BreastCheck marks Breast Cancer Awareness Month by urging women to take up their free breast screening invitation when offered

HSE Press Release:

Saturday 1 October 2022

Today, (Saturday, 1 October 2022) marking the beginning of Breast Cancer Awareness Month, BreastCheck – the National Breast Screening Programme is encouraging women to take up their screening invitation when offered.

BreastCheck, part of the National Screening Service, offers breast cancer screening to women aged from 50-69 every two years. Every year approximately 3,500 (or 1 in 7) women are diagnosed with breast cancer in Ireland, making it the most common invasive cancer among women. Of these, BreastCheck will detect approximately 1,200 women (33%) with breast cancer per year.

A National Cancer Registry Ireland (NCRI) trends report released in September highlighted the positive effect BreastCheck is having on breast cancer incidence and mortality in Ireland – reducing the impact of this potentially devastating disease on women and their families.

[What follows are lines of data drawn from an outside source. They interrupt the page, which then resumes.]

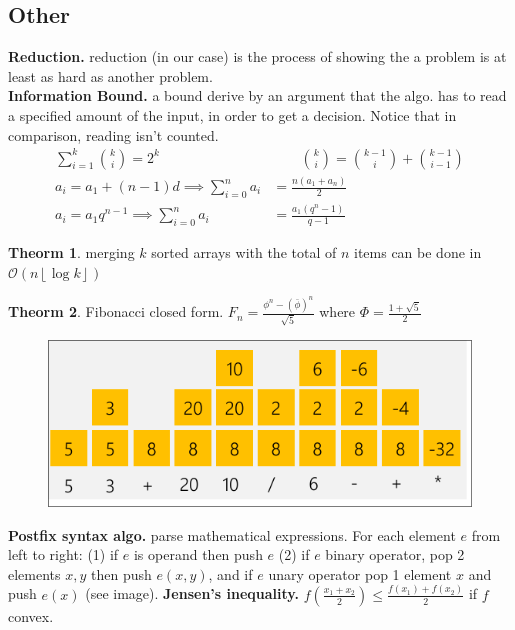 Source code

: \documentclass[]{article}
\newcommand\compactsection   [1]        {\vspace{-10pt}\section{#1}\vspace{-6pt}}
\theoremstyle{definition}
\newtheorem{Theorem}{\color{theoColor}Theorm}
\newcommand\theo  [1] {\begin{Theorem}#1\end{Theorem}}
\newcommand\oc    {\mathcal{O}}
\newcommand\rf    {\right\rfloor}
\newcommand\lf    {\left\lfloor}
\newcommand\floor [1] {\lf #1 \rf}
\newcommand\sumni     {\sum_{i = 0}^{n}}
\begin{document}
\begin{multicols}{4}
		
		\compactsection{Other}
			\textbf{Reduction. }reduction (in our case) is the process of showing the a problem is at least as hard as another problem. \\
			\textbf{Information Bound. }a bound derive by an argument that the algo. has to read a specified amount of the input, in order to get a decision. Notice that in comparison, reading isn't counted. 
			\vspace{-9pt}\begin{align*}
				\textstyle \sum_{i = 1}^{k}\binom{k}{i} = 2^{k} \quad&\quad\quad \textstyle \binom{k}{i} = \binom{k - 1}{i} + \binom{k - 1}{i - 1} \\ 
				\textstyle a_i = a_1 + (n - 1)d \implies \sumni a_i  &= \textstyle \frac{n(a_1 + a_n)}{2} \\
				\textstyle a_i = a_1 q^{n - 1} \implies \sumni a_i   &=  \textstyle \frac{a_1(q^{n} - 1)}{q - 1}
			\end{align*}\vspace{-15pt}
			\theo{merging $k$ sorted arrays with the total of $n$ items can be done in $\oc(n \floor{\log k})$}
			\theo{Fibonacci closed form. $\textstyle F_n = \frac{\phi^{n} - (\bar \phi)^{n}}{\sqrt 5}$ where $\textstyle \Phi = \frac{1 + \sqrt 5}{2}$}
			\begin{figure}
				\includegraphics[width=\linewidth]{images/postfix}
			\end{figure}
			\textbf{Postfix syntax algo. }parse mathematical expressions. For each element $e$ from left to right: (1) if $e$ is operand then push $e$ (2) if $e$ binary operator, pop 2 elements $x, y$ then push $e(x, y)$, and if $e$ unary operator pop 1 element $x$ and push $e(x)$ (see image). 
			\textbf{Jensen's inequality. }$\textstyle f(\frac{x_1 + x_2}{2}) \le \frac{f(x_1) + f(x_2)}{2}$ if $f$ convex. 
		

\end{multicols}
\end{document}
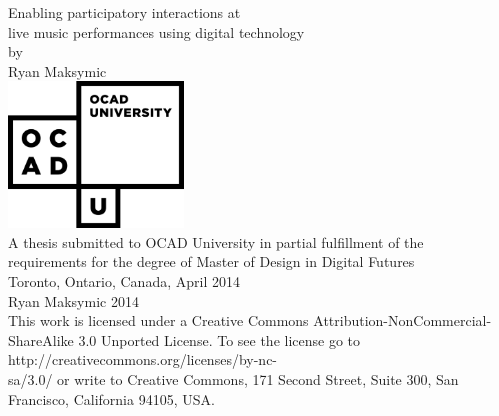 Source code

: \begin{titlepage}
\begin{center}

\LARGE{Enabling participatory interactions at\\live music performances using digital technology}\\[0.5cm]
\large{by\\[0.5cm]
Ryan Maksymic}\\[2cm]
\includegraphics[width=0.35\textwidth]{ocadu_logo.png}\\[1.5cm]
\small
A thesis submitted to OCAD University in partial fulfillment of the\\
requirements for the degree of Master of Design in Digital Futures\\[1cm]
Toronto, Ontario, Canada, April 2014\\[1cm]
\ccLogo \hspace{0.05cm} Ryan Maksymic 2014\\
This work is licensed under a Creative Commons Attribution-NonCommercial-ShareAlike 3.0 Unported License. To see the license go to http://creativecommons.org/licenses/by-nc-\\sa/3.0/ or write to Creative Commons, 171 Second Street, Suite 300, San Francisco, California 94105, USA.

\end{center}
\end{titlepage}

Screening looks for abnormalities that could be cancer in women who have no symptoms - when cancer is still small. This means cancer is often diagnosed at a lower or earlier stage and it can be more easily treated or cured.

The NCRI report, published on 22 September, titled Breast, cervical and colorectal cancer 1994-2019: National trends for cancers with population-based screening programmes in Ireland, showed the proportion of women diagnosed with early-stage breast cancers (stage 1 and stage 2) is higher in women in the screened age group (93%), compared to the non-screened age groups of under 50 (78%), and over 70 years (75%). Breast cancer mortality rates among women also show a significant decreasing trend (by on average 1.8% per annum).*

Yet, while uptake of breast screening appointments among older women in the screening age range is strong, women in the younger age ranges - including those due their first screen - are a little less likely to attend for screening. Research we carried out in 2021 found some women who don’t attend were fearful that the screening test – a mammogram – would hurt or of what screening may find.** Other people in the survey said that they didn’t see a need to attend for screening because they didn’t have symptoms. Our work on equity is focused on identifying all barriers to screening and reducing them, so we can increase awareness of the benefits of screening and increase uptake. Women who might require extra time or supports for their screening mammogram can contact us to outline their needs, or visit for more detailed information.**

BreastCheck Programme Manager Suzanne Lynch said: “BreastCheck is an important programme that can help improve the outcomes for women by detecting breast cancer before women have symptoms. We offer all women aged between 50 and 69 a chance to take positive action for their own breast health.

“We would encourage all those aged between 50 and 69 to come when invited, a mammogram takes less than an hour and for most women will happen in a location close to where they live. For someone who has never had a screening test we’d ask them to take a few minutes to check they’re on our register at or give us a call. If you’ve been invited and missed your appointment, please get in touch to discuss getting another.”

National Screening Service Chief Executive Fiona Murphy said: “I’m delighted to see the positive impact of BreastCheck detailed in the NCRI trends report. I hope these figures reassure women that breast cancer screening is effective and playing its part in reducing the toll of this disease by finding more cancers at an earlier stage and reducing year-on-year the number of women dying of breast cancer.”

BreastCheck Clinical Lead Fidelma Flanagan said: “Screening has been impacted by Covid-19, so as we get back to normal it is so important that we continue to make sure we fill all our appointment slots and screen as many women as possible each day. Women will receive a text message reminding them of their appointment, and if they can’t attend, we’re asking them to let us know as soon as possible. We are so thankful for the support of all our BreastCheck women who are letting us know if they can’t attend, enabling us to offer that screening slot to another woman in their community.”

Many factors increase a woman’s risk of getting breast cancer. Some risk factors we can’t change, such as our age and our genes. Other risk factors we can change, include drinking alcohol, the types of food we eat, and how physically active we are. But we can all take steps to reduce our chance of serious illness by making healthy lifestyle choices, coming for screening when invited, and knowing the symptoms that need to be assessed by a GP.

Symptom awareness

It’s important for all women to check for lumps or physical changes in the shape, skin or size of their breasts. Women can self-check their own breasts using this guide on and contact their GP if they notice any changes. This is because cancer can occur at any time, including between your screening appointments.